→ **What to work on**
Give back exactly the lines of the data below, starting with the line that has "clock, in Hertz (Hz)." and going on through the line that has "- prescaler(): This".

*** Task data Section Begins ***

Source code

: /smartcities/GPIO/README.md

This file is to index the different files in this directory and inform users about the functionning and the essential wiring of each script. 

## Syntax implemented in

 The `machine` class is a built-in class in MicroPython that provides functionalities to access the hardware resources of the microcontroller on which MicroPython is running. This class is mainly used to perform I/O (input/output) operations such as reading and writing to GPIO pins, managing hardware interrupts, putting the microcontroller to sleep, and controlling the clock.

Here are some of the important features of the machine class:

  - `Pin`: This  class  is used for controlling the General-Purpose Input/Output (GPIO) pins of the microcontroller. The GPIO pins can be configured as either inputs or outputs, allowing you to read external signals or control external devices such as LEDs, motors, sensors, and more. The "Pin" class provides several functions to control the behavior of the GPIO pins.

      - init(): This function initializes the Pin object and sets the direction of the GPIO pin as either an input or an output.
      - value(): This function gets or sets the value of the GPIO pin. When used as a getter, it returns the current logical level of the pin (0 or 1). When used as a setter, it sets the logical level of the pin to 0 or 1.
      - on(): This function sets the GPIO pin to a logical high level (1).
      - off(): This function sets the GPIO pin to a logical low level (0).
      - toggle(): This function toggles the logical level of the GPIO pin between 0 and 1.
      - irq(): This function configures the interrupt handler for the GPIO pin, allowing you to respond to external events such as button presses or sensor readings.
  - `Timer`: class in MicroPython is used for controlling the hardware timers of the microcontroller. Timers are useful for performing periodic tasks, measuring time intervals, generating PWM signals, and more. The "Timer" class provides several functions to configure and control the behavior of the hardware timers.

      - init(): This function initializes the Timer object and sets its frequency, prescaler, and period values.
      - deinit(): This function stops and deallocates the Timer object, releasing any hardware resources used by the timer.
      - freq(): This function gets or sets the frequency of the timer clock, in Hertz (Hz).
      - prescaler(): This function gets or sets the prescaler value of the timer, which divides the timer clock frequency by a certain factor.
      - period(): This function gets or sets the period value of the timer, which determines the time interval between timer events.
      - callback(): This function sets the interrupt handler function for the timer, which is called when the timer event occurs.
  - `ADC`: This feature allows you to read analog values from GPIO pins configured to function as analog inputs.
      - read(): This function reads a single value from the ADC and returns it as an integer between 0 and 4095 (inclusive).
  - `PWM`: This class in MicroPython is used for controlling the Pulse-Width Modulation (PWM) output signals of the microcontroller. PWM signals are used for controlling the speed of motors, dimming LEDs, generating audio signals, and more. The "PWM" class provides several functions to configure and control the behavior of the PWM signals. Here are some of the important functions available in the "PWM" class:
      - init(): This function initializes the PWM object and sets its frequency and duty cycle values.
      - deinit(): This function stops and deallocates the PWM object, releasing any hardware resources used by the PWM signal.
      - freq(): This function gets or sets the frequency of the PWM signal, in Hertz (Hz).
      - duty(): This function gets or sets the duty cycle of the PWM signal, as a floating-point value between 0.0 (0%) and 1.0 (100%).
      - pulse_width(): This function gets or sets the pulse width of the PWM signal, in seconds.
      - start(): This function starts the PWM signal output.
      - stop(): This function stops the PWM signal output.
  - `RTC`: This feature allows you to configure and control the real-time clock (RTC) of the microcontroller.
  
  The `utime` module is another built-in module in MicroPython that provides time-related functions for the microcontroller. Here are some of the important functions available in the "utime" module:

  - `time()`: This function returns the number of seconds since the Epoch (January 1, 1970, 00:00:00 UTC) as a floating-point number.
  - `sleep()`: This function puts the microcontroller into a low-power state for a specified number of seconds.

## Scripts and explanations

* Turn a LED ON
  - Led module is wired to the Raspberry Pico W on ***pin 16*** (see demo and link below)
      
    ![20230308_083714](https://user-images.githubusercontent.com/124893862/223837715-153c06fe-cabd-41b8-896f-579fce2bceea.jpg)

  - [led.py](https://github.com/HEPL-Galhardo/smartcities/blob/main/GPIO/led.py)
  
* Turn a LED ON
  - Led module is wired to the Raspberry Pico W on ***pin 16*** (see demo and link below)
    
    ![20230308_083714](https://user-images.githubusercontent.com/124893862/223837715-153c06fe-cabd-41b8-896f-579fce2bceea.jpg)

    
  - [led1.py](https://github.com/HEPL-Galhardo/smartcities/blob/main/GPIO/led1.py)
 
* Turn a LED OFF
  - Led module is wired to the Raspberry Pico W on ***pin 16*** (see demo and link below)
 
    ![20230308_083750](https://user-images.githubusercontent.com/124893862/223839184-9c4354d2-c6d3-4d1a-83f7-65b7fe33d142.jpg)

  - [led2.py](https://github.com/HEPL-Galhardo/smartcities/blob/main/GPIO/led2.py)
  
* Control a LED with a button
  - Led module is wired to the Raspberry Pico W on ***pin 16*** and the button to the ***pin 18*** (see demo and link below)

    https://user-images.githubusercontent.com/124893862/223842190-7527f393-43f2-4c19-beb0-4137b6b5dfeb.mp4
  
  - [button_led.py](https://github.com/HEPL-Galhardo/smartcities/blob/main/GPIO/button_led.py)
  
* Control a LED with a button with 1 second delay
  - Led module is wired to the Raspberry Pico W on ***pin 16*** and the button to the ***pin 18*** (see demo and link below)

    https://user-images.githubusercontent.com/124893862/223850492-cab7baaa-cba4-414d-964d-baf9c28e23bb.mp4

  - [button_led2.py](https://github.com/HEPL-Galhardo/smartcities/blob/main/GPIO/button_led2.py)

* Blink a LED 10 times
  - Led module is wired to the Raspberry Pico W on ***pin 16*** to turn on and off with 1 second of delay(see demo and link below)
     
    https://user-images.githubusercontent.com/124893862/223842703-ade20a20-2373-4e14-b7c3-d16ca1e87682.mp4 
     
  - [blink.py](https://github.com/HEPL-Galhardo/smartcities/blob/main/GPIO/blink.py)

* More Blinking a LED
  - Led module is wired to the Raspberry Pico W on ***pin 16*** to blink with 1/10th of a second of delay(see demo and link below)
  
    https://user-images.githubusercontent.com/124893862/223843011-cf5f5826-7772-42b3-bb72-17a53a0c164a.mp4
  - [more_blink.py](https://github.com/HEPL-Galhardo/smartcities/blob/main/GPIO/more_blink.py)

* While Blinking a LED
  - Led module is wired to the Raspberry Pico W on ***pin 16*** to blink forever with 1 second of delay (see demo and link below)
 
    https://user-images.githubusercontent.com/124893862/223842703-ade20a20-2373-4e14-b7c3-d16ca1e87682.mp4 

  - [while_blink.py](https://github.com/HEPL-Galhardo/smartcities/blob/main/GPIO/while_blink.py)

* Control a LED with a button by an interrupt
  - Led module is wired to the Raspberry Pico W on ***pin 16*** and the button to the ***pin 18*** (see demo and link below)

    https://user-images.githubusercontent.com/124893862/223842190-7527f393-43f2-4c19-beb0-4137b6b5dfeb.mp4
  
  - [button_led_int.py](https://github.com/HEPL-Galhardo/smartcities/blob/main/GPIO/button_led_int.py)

*** Task data Section Ends ***
*** Task data Section Begins ***

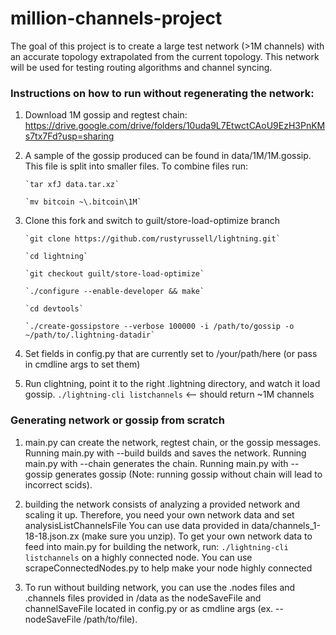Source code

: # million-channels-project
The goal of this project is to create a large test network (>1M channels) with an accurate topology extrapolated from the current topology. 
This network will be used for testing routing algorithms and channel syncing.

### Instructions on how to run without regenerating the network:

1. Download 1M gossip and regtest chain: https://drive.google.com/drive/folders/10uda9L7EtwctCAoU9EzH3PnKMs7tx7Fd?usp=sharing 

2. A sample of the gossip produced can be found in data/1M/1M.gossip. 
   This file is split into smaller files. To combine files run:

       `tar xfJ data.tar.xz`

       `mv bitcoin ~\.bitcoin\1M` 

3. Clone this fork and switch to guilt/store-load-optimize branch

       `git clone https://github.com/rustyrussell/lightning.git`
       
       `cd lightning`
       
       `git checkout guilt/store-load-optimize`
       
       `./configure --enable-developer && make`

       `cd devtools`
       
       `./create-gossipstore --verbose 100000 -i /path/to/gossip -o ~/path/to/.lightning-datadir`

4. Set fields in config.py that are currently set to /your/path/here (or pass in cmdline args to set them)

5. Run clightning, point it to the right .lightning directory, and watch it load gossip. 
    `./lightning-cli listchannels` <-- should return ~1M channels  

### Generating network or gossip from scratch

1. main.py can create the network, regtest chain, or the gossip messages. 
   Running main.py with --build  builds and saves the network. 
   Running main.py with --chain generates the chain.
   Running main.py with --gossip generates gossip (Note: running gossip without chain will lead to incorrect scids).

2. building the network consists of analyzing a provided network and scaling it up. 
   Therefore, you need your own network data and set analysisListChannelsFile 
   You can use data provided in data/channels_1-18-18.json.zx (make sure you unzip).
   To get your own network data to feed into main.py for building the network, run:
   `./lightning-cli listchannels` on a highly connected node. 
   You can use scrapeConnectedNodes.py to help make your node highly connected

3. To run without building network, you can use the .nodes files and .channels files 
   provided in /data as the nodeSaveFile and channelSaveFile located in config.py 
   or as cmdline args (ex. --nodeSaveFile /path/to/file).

*** Task data Section Ends ***

→ **Reply**
      - freq(): This function gets or sets the frequency of the timer clock, in Hertz (Hz).
      - prescaler(): This function gets or sets the prescaler value of the timer, which divides the timer clock frequency by a certain factor.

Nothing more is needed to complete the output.